At this point, a group of policemen surrounded him and threw him on the stand by police truck and took him to Kasangati Police station where he was detained. While on the truck, Rev.Fr. Anthony Musaaala prayed to God for him and others who were being oppressed and said that Uganda is on the cross and will be crucified. In his prayer, he said that Jesus came to set the prisoners and the oppressed free and prayed for the country too asking for apology. On reaching kasangati police station, Besigye refused to alight and was carried out of the police truck into the police station.
He was later taken to Kasangati Magistrates court to answer charges preferred against him (inciting violence which included blocking the road, disobeying police orders and throwing stones at security). His lawyer, David Mpanga appeared with sureties and was released on bail. After his release, he addressed a crowd narrating to them his story. He told them:
“when I walked to work, I got police blocking the road and I asked them whether I was committing any offence. They said no but said that my walk causes incitement. I told them that I was going to work and they told me that I should use the means I normally use to go to work so I told them that I had a right to choose what means I use to go to work. I also don’t tell people to walk to work but some did. You have seen some people drive to work, some rode to work but some chose to work and no one asked them to walk to work”.
Besigye went on to tell the crowd waiting for him outside the court that:
“when I got to court, I was charged with two offenses: the first one is ‘why I sat on the road’ and the second one is ‘why I walked to work’.
He told the crowd that they will walk to work on Tuesday and that on Thursday there will be a countrywide walk to work.
Conservative leader, Ken Lukyamuzi was placed under house arrest while Democratic Party Leader, Nobert Mao was picked shortly after. Mao said that his team was tear gassed and the police used an unnecessary high level of force to disperse a peaceful crowd. At first, Mao agreed with the police to sit in the truck but later ran though not for long. When he was arrested, he demanded to know under what law he was being held. He was arrested together with his publicist and taken to Kira Road Police Station. Olara Otunnu, the Uganda People’s Congress party leader, arrived at the police station shortly after but he too was denied access. His supporters gathered around the police station and lost patience while waiting for their leader and got involved in running battles with the police. Later in the evening, Mao and others arrested were taken to Kampala City Council Court but the magistrate dismissed charges against them and released them.
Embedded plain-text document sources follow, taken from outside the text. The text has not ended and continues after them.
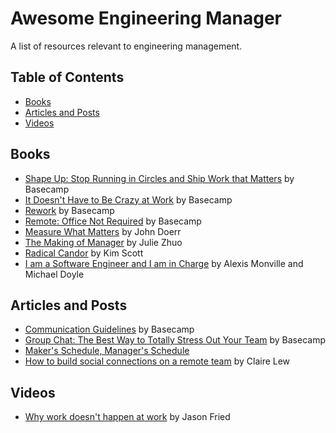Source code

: # Awesome Engineering Manager

A list of resources relevant to engineering management.

## Table of Contents

- [Books](#books)
- [Articles and Posts](#articles-and-posts)
- [Videos](#videos)

## Books

- [Shape Up: Stop Running in Circles and Ship Work that Matters](https://basecamp.com/shapeup) by Basecamp
- [It Doesn't Have to Be Crazy at Work](https://basecamp.com/books/calm) by Basecamp
- [Rework](https://basecamp.com/books/rework) by Basecamp
- [Remote: Office Not Required](https://basecamp.com/books/remote) by Basecamp
- [Measure What Matters](https://www.whatmatters.com/the-book/) by John Doerr
- [The Making of Manager](https://www.juliezhuo.com/book/manager.html) by Julie Zhuo
- [Radical Candor](https://www.radicalcandor.com/the-book/) by Kim Scott
- [I am a Software Engineer and I am in Charge](https://leanpub.com/iamincharge/c/jd-affiliate) by Alexis Monville and Michael Doyle

## Articles and Posts

- [Communication Guidelines](https://basecamp.com/guides/how-we-communicate) by Basecamp
- [Group Chat: The Best Way to Totally Stress Out Your Team](https://basecamp.com/guides/group-chat-problems) by Basecamp
- [Maker's Schedule, Manager's Schedule](http://www.paulgraham.com/makersschedule.html)
- [How to build social connections on a remote team](https://m.signalvnoise.com/how-to-build-social-connection-in-a-remote-team/) by Claire Lew

## Videos

- [Why work doesn't happen at work](https://www.ted.com/talks/jason_fried_why_work_doesn_t_happen_at_work) by Jason Fried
Others arrested and charged with unlawful society and disturbance of public peace and order included Wafula Oguttu, Jack Sabitti, Abdu Katuntu, Busingye Phiona, Kansiime Peace. A journalist was also injured in the scuffle involving police spokesperson, Judith Nabakoba and journalist photographers who said they were being pushed and harassed by police.
Last week, the opposition made a call to the public asking them to walk to word in protest against the escalating commodity and fuel prices and the mismanagement of public finances. Uganda has reported a rise in the inflation rate from 6.4% to 11.1% and yet the country has set a budget of 4 billion for the swearing-in of President Museveni to another five-year term of office and also the UgShs1.7 trillion purchase of fighter jets. A team of opposition MPs now say they want to take a physical visit to the Bank of Uganda chauffeurs to ascertain how much money is left at the basement since the government is saying there is no money. Following the call to walk to work, the Inspector General of Police, Maj. Gen Kale Kayihura has warned the public against participating in such a walk. Kayihura said that “We do not know where they are starting from and we do not know where they are going. This protest is unlawful and not authorised by police”. Kayihura again addressed the public at media house on Monday afternoon making contradictions (about where his source of information regarding how the police got to know whether the opposition was about to commit a crime) but said that the role of the police was to protect the people and ensure that the protest does not cause inconvenience to others and cause public disorder.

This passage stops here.